したがって、中国以外の磁石メーカーにとっては、原料金属の調達先をなるべく中国以外の国に広げることと、希土類金属そのものの使用を減らすことや、ゼロにする磁石の開発が重要となってきています。現在、磁石に使用する主要組成のネオジムを大きく減らすかゼロにする技術はメーカーや大学などの研究機関で研究・開発中ですが、実用化にはまだ時間がかかりそうです。
<ジスプロシウム(Dy)の役割>
前項でネオジム磁石に含まれる主な金属元素のお話をしましたが、その中のジスプロシウム(Dy)やテルビウム(Tb)はネオジム磁石の熱安定性、耐熱性を左右する重要な希土類(レアアース)金属です。
次図は標準的な焼結型ネオジム磁石について、保磁力Hcj、エネルギー積(BH)maxの関係と、各磁気特性の磁石がどのような用途に使われているか、またそれらの磁石にどれくらいジスプロシウムDyが含まれているかをあらわしています(テルビウムを代用する場合もあります)。

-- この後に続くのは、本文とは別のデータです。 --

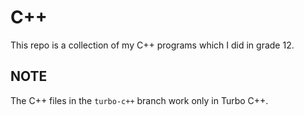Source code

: # C++
This repo is a collection of my C++ programs which I did in grade 12.

## NOTE

The C++ files in the `turbo-c++` branch work only in Turbo C++.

グラフの左側の使用環境がそれほど厳しくない用途ではHcjは低くても熱による不可逆減磁はそれほど問題なく、大きなBr、(BH)maxが利用できます。また、グラフの右側の保磁力Hcjが大きな磁石はBr、(BH)maxは低下するが熱による不可逆減磁が少ないため高温度使用の用途に使われます。つまり、ジスプロシウやテルビウムはネオジム磁石の耐熱性を高めるために添加されるわけです。
焼結型ネオジム磁石の保磁力・Hcjとジスプロシウム(Dy)含有量
前図をもう少し詳しく見てみましょう。ご覧のように使用温度がそれほど高くならない音響、パソコン関連は低Hcjであり、ジスプロシウムが2%以下で済みます。ところが使用温度が高くなったり、使用時のパーミアンス係数が低くなったりするにつれ、Hcjが大きな磁石、つまりジスプロシウム含有量が多いネオジム磁石が必要になってきます。
近年の製造技術の進展によりジスプロシウム含有量はかなり減少しましたが、依然として重要な添加金属元素となっています。例えば、図のように、ネオジム磁石の用途によって要求される耐熱性能が異なり、そのためそれぞれに適した保磁力Hcjが必要となります。そのため各用途に従ってネオジム磁石内のジスプロシウム含有量が変わってきます。
ネオジム磁石のジスプロシウム含有量は磁石メーカーによってある程度は異なりますが、例えば、スマホ用イヤホン、スピーカー、振動モーターなどは1%以下、DVD、HDDなどのモーター用が1~2%、FAモーター関連が2~3%、エアコンのコンプレッサー、ロボット、発電機関連が3~4%、HV、EV用モーターが4~8%などが代表的な含有量となっています。
<ジスプロシウム(Dy)が抱える問題>
ところが、最近日本国内のみならず世界的に、産業機器モーター、発電機、HV、EV等の高耐熱用途が増加しているため高保磁力磁石の需要が急増しています。したがって、手をこまねいていますとジスプロシウムを大量に使用せざるを得ない状況になってしまい、大きな問題が残ってしまいます。
というのも、保磁力Hcjを改善する目的のジスプロシウムの埋蔵量や生産量が問題であり、次図のように中国のイオン吸着鉱やマレーシアのゼノタイムなど、一部の鉱石だけにジスプロシウムなどの重希土類が含有されていないこともあり、価格が高く、しかも価格変動が激しいのです。さらに、今般の米国関税と中国の対応問題のように、政治的思惑で生産が左右されるリスクが常に付きまといます。
そのため、ネオジム磁石の成分中のジスプロシウムの使用を大幅に減らすかゼロにすることが、現在磁石メーカーが急がなければならない大きな技術課題となっています。